На рынке (продолжение)
С этой же продавщицей у меня был разговор месяц назад. Попросил мясо получше, «а то жена домой не пустит». Она восприняла мои слова очень серьезно:
– Какие мужчины пошли пугливые!
И добавила:
– Были бы с женщинами строже, все бы у нас по-другому было!
Будем стоять
Сон Коли Федорова. – Двор. Снег. Огромная очередь. Федоров, я и Григорьев стоим где-то в хвосте. Снимают фильм по моему сценарию, и эта очередь – тех, кто пробуется на главную роль. Григорьев и Коля пытаются уговорить меня воспользоваться положением (я ж автор сценария) и пройти так, в обход… А я не хочу. Вот и стоим.
Ночное
Друг-писатель попросил сочинить стишок в роман – «про животных». Не помню, оглашено ли было в частном порядке, но поутру на трезвую голову вспомнилось:
Сон о моей повести
Что было сначала, уже не вспомню. Что-то было. Я где-то не дома. Передо мной книги – их пять, толстенькие, в бумажных обложках. На каждой свой номер. Сборники чего-то художественного. Я знаю, там, во втором – рецензия на мою повесть.
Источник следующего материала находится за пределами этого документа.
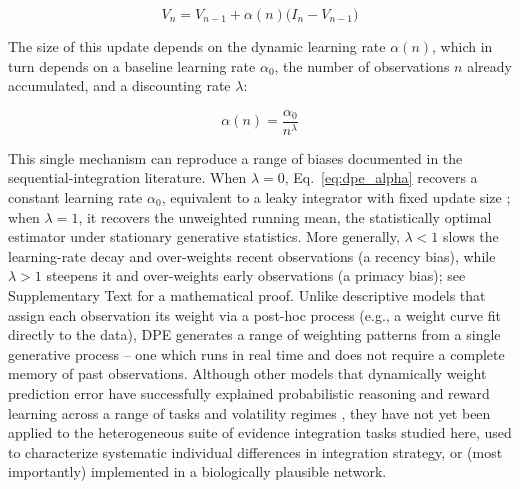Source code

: \documentclass[12pt]{article}
\begin{document}
\begin{equation}
    \label{eq:dpe_update}
    V_n = V_{n-1} + \alpha(n) \bigl(I_n - V_{n-1}\bigr)
\end{equation}

\noindent The size of this update depends on the dynamic learning rate $\alpha(n)$, which in turn depends on a baseline learning rate $\alpha_0$, the number of observations $n$ already accumulated, and a discounting rate $\lambda$:

\begin{equation}
    \label{eq:dpe_alpha}
    \alpha(n) = \frac{\alpha_0}{n^\lambda}
\end{equation}

This single mechanism can reproduce a range of biases documented in the sequential-integration literature. When $\lambda=0$, Eq.~\ref{eq:dpe_alpha} recovers a constant learning rate $\alpha_0$, equivalent to a leaky integrator with fixed update size \cite{usher2001time, glaze2015normative}; when $\lambda=1$, it recovers the unweighted running mean, the statistically optimal estimator under stationary generative statistics. More generally, $\lambda<1$ slows the learning-rate decay and over-weights recent observations (a recency bias), while $\lambda>1$ steepens it and over-weights early observations (a primacy bias); see Supplementary Text for a mathematical proof. Unlike descriptive models that assign each observation its weight via a post-hoc process (e.g., a weight curve fit directly to the data), DPE generates a range of weighting patterns from a single generative process -- one which runs in real time and does not require a complete memory of past observations. Although other models that dynamically weight prediction error have successfully explained probabilistic reasoning and reward learning across a range of tasks and volatility regimes \cite{behrens2007learning, piray2021model, nassar2010approximately, yu2008sequential, camerer1999experience}, they have not yet been applied to the heterogeneous suite of evidence integration tasks studied here, used to characterize systematic individual differences in integration strategy, or (most importantly) implemented in a biologically plausible network.
\end{document}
Надо бы прочитать. Листаю, нахожу, вот она. Короткие строчки, иногда лесенкой. Первую страницу рецензент посвятил себе самому. Пишет о своих заслугах. Он сконструировал печь, которую сейчас внедряют в Соединенных Штатах. Перелистываю. А вот и обо мне. Повесть ему, говорит, понравилась. Он удивлен: я для него новое имя. Кто я – не знает он – писатель? инженер? строитель?.. Далее рецензент распространяется об особенностях своего восприятия, но как-то очень сумбурно. Я вчитываюсь, я добросовестно пытаюсь понять смысл его рассуждений. А смысла никакого нет. Набор фраз. Начинаю сначала и – опять вязну в тексте, уже не могу разобрать ни одного слова. Абракадабра. Внезапно догадываюсь, что моя повесть напечатана в этом же сборнике. Листаю, ищу. Ага! Вот моя фотография: подбородок и часть бороды, остальное не влезло. Недоумеваю, почему поместили такую? Это же брак! Вижу название и ужасаюсь: «Предназначение человека». Они изменили название! Кто им позволил!?. Так по-дурацки я никогда не назову свою повесть!.. Я возмущен. Хочу вспомнить – мое, настоящее – и не могу!.. Почему я забыл? Где она?.. Почему вместо нее что-то другое? Вот страница, сложенная гармошкой… Разворачиваю – длинная лента – подборка стихов каких-то поэтов… Где моя повесть? О чем она? Мне страшно за повесть, я боюсь ее потерять. Изнуряю рассудок, вспоминая, о чем же я написал, – долго, отчаянно – до самого пробуждения, – в момент которого вдруг понимаю, что повести нет.
Давай посмеемся
Первый. Мы давно не смеялись. Давай посмеемся.
Второй. Давай.
Первый. Начинай. Ты первый.
Второй. Сейчас.
Первый. Ну?
Второй. Сейчас.
Первый. Ну?
Второй. Подожди минутку. Сейчас.
Ждут минутку.
Второй. Что-то не очень.
Первый. Не смешно? Разве тебе не смешно?
Второй. Не очень смешно.
Первый. И мне не смешно.
Второй. Помолчим.
Молчат четыре минуты.
Первый. Давай посмеемся.
Второй. Теперь ты.
Первый. Сейчас.
Молчат шесть минут.
Первый. Вот.
Второй. Готов?
Первый. Готов.
Молчат полторы минуты.
Первый. Я смеюсь.
Второй. Ты смеешься?
Первый. Смеюсь!
Второй. Но ты не смеешься.
Первый. Смеюсь!
Второй. Я не слышу твоего смеха.
Первый. Я смеюсь внутри себя – внутренним смехом!
Второй. А разве внутри тебя есть еще один ты?
Первый. Почему же «еще один»? Тот же самый.
Второй. Тот же самый и внутри тебя?
Первый. По-твоему, я есть только снаружи? Нет, я есть и внутри. Я есть, и я смеюсь. Внутри себя! Я хохочу!
Второй. И ты его слышишь? Собственный хохот?